The shape is a donut, not a simple circle.

Double (almost) the outside surfaces by having an interior "exterior" adjacent to landscaping and window views and you have a much higher percentage of windowed offices. Yes you could do this with a rectangular building too, but that's not the point I was making.

"inside" offices should be nearly as pleasing as an outside office due to the size of the interior portion.
post #163 of 194
Quote:
Originally Posted by jpellino View Post

It's not reflecting glass. You can see right through the structure. The detail is inside instead of outside. That alone is worth consideration, putting all the visible detail on the inner parts of the building instead of the outer. And it's an 800+ ft radius - so the round thing is no longer round when you're next to it. The renderings seem to show that it curves just enough so you'll never see the immensity of the building, just the part near you. That's pretty cool. (When you're next to it, it curves out of view a lot sooner than 1/4 mile.) And there's plenty to see if you're inside: the outdoors.

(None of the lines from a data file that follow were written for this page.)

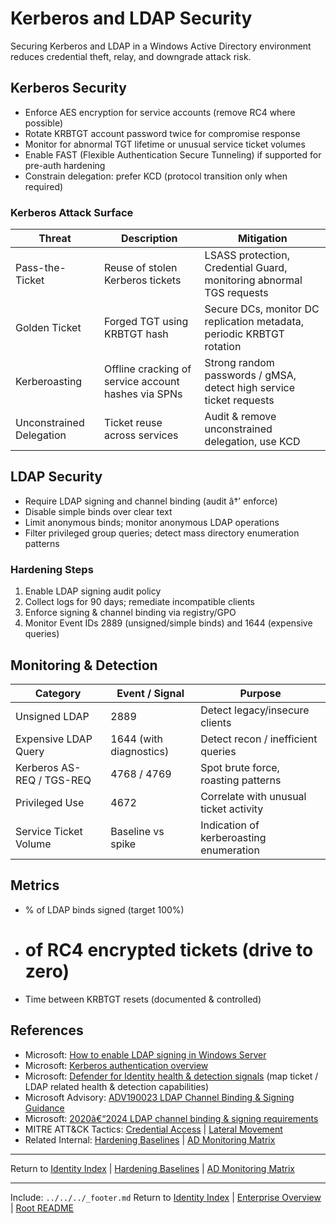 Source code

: ﻿---
Last Reviewed: 2025-09-03
Tags: kerberos, ldap, security, hardening, detection
---
# Kerberos and LDAP Security

Securing Kerberos and LDAP in a Windows Active Directory environment reduces credential theft, relay, and downgrade attack risk.

## Kerberos Security
- Enforce AES encryption for service accounts (remove RC4 where possible)
- Rotate KRBTGT account password twice for compromise response
- Monitor for abnormal TGT lifetime or unusual service ticket volumes
- Enable FAST (Flexible Authentication Secure Tunneling) if supported for pre-auth hardening
- Constrain delegation: prefer KCD (protocol transition only when required)

### Kerberos Attack Surface
| Threat | Description | Mitigation |
|--------|-------------|------------|
| Pass-the-Ticket | Reuse of stolen Kerberos tickets | LSASS protection, Credential Guard, monitoring abnormal TGS requests |
| Golden Ticket | Forged TGT using KRBTGT hash | Secure DCs, monitor DC replication metadata, periodic KRBTGT rotation |
| Kerberoasting | Offline cracking of service account hashes via SPNs | Strong random passwords / gMSA, detect high service ticket requests |
| Unconstrained Delegation | Ticket reuse across services | Audit & remove unconstrained delegation, use KCD |

## LDAP Security
- Require LDAP signing and channel binding (audit â†’ enforce)
- Disable simple binds over clear text
- Limit anonymous binds; monitor anonymous LDAP operations
- Filter privileged group queries; detect mass directory enumeration patterns

### Hardening Steps
1. Enable LDAP signing audit policy
2. Collect logs for 90 days; remediate incompatible clients
3. Enforce signing & channel binding via registry/GPO
4. Monitor Event IDs 2889 (unsigned/simple binds) and 1644 (expensive queries)

## Monitoring & Detection
| Category | Event / Signal | Purpose |
|----------|----------------|---------|
| Unsigned LDAP | 2889 | Detect legacy/insecure clients |
| Expensive LDAP Query | 1644 (with diagnostics) | Detect recon / inefficient queries |
| Kerberos AS-REQ / TGS-REQ | 4768 / 4769 | Spot brute force, roasting patterns |
| Privileged Use | 4672 | Correlate with unusual ticket activity |
| Service Ticket Volume | Baseline vs spike | Indication of kerberoasting enumeration |

## Metrics
- % of LDAP binds signed (target 100%)
- # of RC4 encrypted tickets (drive to zero)
- Time between KRBTGT resets (documented & controlled)

## References
- Microsoft: [How to enable LDAP signing in Windows Server](https://learn.microsoft.com/en-us/troubleshoot/windows-server/active-directory/enable-ldap-signing-in-windows-server)
- Microsoft: [Kerberos authentication overview](https://learn.microsoft.com/en-us/windows-server/security/kerberos/kerberos-authentication-overview)
- Microsoft: [Defender for Identity health & detection signals](https://learn.microsoft.com/en-us/defender-for-identity/health-alerts) (map ticket / LDAP related health & detection capabilities)
- Microsoft Advisory: [ADV190023 LDAP Channel Binding & Signing Guidance](https://portal.msrc.microsoft.com/security-guidance/advisory/ADV190023)
- Microsoft: [2020â€“2024 LDAP channel binding & signing requirements](https://support.microsoft.com/topic/2020-2023-and-2024-ldap-channel-binding-and-ldap-signing-requirements-for-windows-kb4520412-ef185fb8-00f7-167d-744c-f299a66fc00a)
- MITRE ATT&CK Tactics: [Credential Access](https://attack.mitre.org/tactics/TA0006/) | [Lateral Movement](https://attack.mitre.org/tactics/TA0008/)
- Related Internal: [Hardening Baselines](ad-hardening-baselines.md) | [AD Monitoring Matrix](../monitoring/active-directory-security-monitoring-matrix.md)

---
Return to [Identity Index](../_index.md) | [Hardening Baselines](../hardening/ad-hardening-baselines.md) | [AD Monitoring Matrix](../monitoring/active-directory-security-monitoring-matrix.md)

---
Include: `../../../_footer.md`
Return to [Identity Index](../_index.md) | [Enterprise Overview](../_index.md) | [Root README](../../README.md)
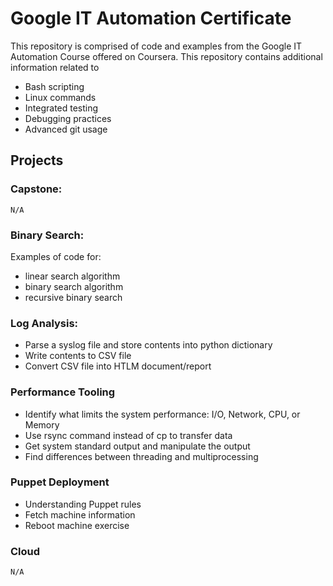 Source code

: # Google IT Automation Certificate

This repository is comprised of code and examples from the Google IT Automation Course offered on Coursera.  This repository contains additional information related to
* Bash scripting
* Linux commands 
* Integrated testing
* Debugging practices
* Advanced git usage



## Projects

### Capstone: 
    N/A

### Binary Search:
Examples of code for:
* linear search algorithm
* binary search algorithm
* recursive binary search

### Log Analysis:
* Parse a syslog file and store contents into python dictionary
* Write contents to CSV file
* Convert CSV file into HTLM document/report

### Performance Tooling
* Identify what limits the system performance: I/O, Network, CPU, or Memory
* Use rsync command instead of cp to transfer data
* Get system standard output and manipulate the output
* Find differences between threading and multiprocessing

### Puppet Deployment
* Understanding Puppet rules
* Fetch machine information
* Reboot machine exercise

### Cloud 
    N/A
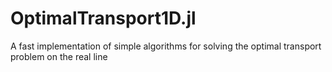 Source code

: # OptimalTransport1D.jl
A fast implementation of simple algorithms for solving the optimal transport problem on the real line
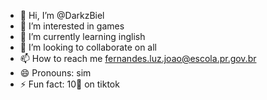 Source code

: - 👋 Hi, I’m @DarkzBiel
- 👀 I’m interested in games
- 🌱 I’m currently learning inglish
- 💞️ I’m looking to collaborate on all
- 📫 How to reach me fernandes.luz.joao@escola.pr.gov.br
- 😄 Pronouns: sim
- ⚡ Fun fact: 10🌽 on tiktok

<!---
DarkzBiel/DarkzBiel is a ✨ special ✨ repository because its `README.md` (this file) appears on your GitHub profile.
You can click the Preview link to take a look at your changes.
--->
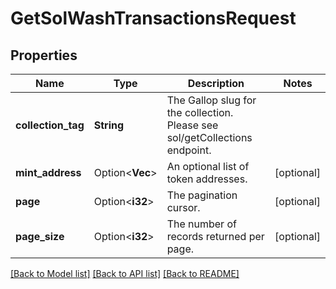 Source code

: # GetSolWashTransactionsRequest

## Properties

Name | Type | Description | Notes
------------ | ------------- | ------------- | -------------
**collection_tag** | **String** | The Gallop slug for the collection. Please see sol/getCollections endpoint. | 
**mint_address** | Option<**Vec<String>**> | An optional list of token addresses. | [optional]
**page** | Option<**i32**> | The pagination cursor. | [optional]
**page_size** | Option<**i32**> | The number of records returned per page. | [optional]

[[Back to Model list]](../README.md#documentation-for-models) [[Back to API list]](../README.md#documentation-for-api-endpoints) [[Back to README]](../README.md)


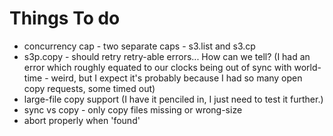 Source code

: # Things To do

- concurrency cap - two separate caps - s3.list and s3.cp
- s3p.copy - should retry retry-able errors... How can we tell? (I had an error which roughly equated to our clocks being out of sync with world-time - weird, but I expect it's probably because I had so many open copy requests, some timed out)
- large-file copy support (I have it penciled in, I just need to test it further.)
- sync vs copy - only copy files missing or wrong-size
- abort properly when 'found' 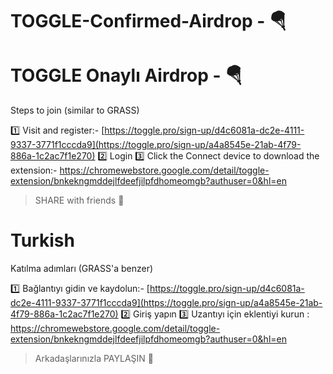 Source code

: # TOGGLE-Confirmed-Airdrop - 🪂
# TOGGLE Onaylı Airdrop - 🪂

Steps to join (similar to GRASS)

1️⃣ Visit and register:- [https://toggle.pro/sign-up/d4c6081a-dc2e-4111-9337-3771f1cccda9](https://toggle.pro/sign-up/a4a8545e-21ab-4f79-886a-1c2ac7f1e270)
2️⃣ Login
3️⃣ Click the Connect device to download the extension:- [https://chromewebstore.google.com/detail/toggle-extension/bnkekngmddejlfdeefjilpfdhomeomgb?authuser=0&hl=en ](https://chromewebstore.google.com/detail/toggle-extension/bnkekngmddejlfdeefjilpfdhomeomgb?authuser=0&hl=en )

> SHARE with friends 🔂

# Turkish

Katılma adımları (GRASS'a benzer)

1️⃣ Bağlantıyı gidin ve kaydolun:- [https://toggle.pro/sign-up/d4c6081a-dc2e-4111-9337-3771f1cccda9](https://toggle.pro/sign-up/a4a8545e-21ab-4f79-886a-1c2ac7f1e270)
2️⃣ Giriş yapın
3️⃣ Uzantıyı için eklentiyi kurun : [https://chromewebstore.google.com/detail/toggle-extension/bnkekngmddejlfdeefjilpfdhomeomgb?authuser=0&hl=en ](https://chromewebstore.google.com/detail/toggle-extension/bnkekngmddejlfdeefjilpfdhomeomgb?authuser=0&hl=en )

> Arkadaşlarınızla PAYLAŞIN 🔂
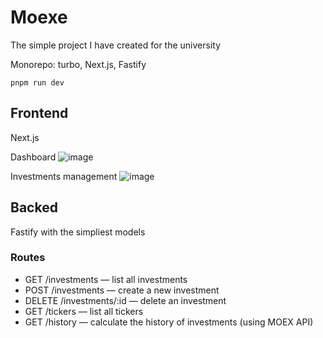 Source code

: # Moexe

The simple project I have created for the university

Monorepo: turbo, Next.js, Fastify

`pnpm run dev`

## Frontend

Next.js

Dashboard
![image](https://github.com/user-attachments/assets/bca63a5c-6649-453e-aa6c-dc9408ce8d9a)

Investments management
![image](https://github.com/user-attachments/assets/48ae7992-bf37-4977-8b8d-4a732e9bc2c7)

## Backed

Fastify with the simpliest models

### Routes

-   GET /investments — list all investments
-   POST /investments — create a new investment
-   DELETE /investments/:id — delete an investment
-   GET /tickers — list all tickers
-   GET /history — calculate the history of investments (using MOEX API)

Look, the history of architecture is like the history of art and of science and of literature and of music: it's the history of getting in dutch with people who claim the new thing is against god, nature and decency. 50 years later, it's a classic / breakthrough / visionary. No architect ever distinguished him or herself by doing the same thing everyone else did. "Great design" marries form and function and often in a new model of doing so. I believe this does.

+ on many levels.

I got it -- it's a hol-istic building. (!)

Inaccessible to sinistrocerebral thinkers.
post #164 of 194
Quote:
Originally Posted by thrang View Post

What I don't understand about the design is the flow - how does one efficiently move through a large circular building?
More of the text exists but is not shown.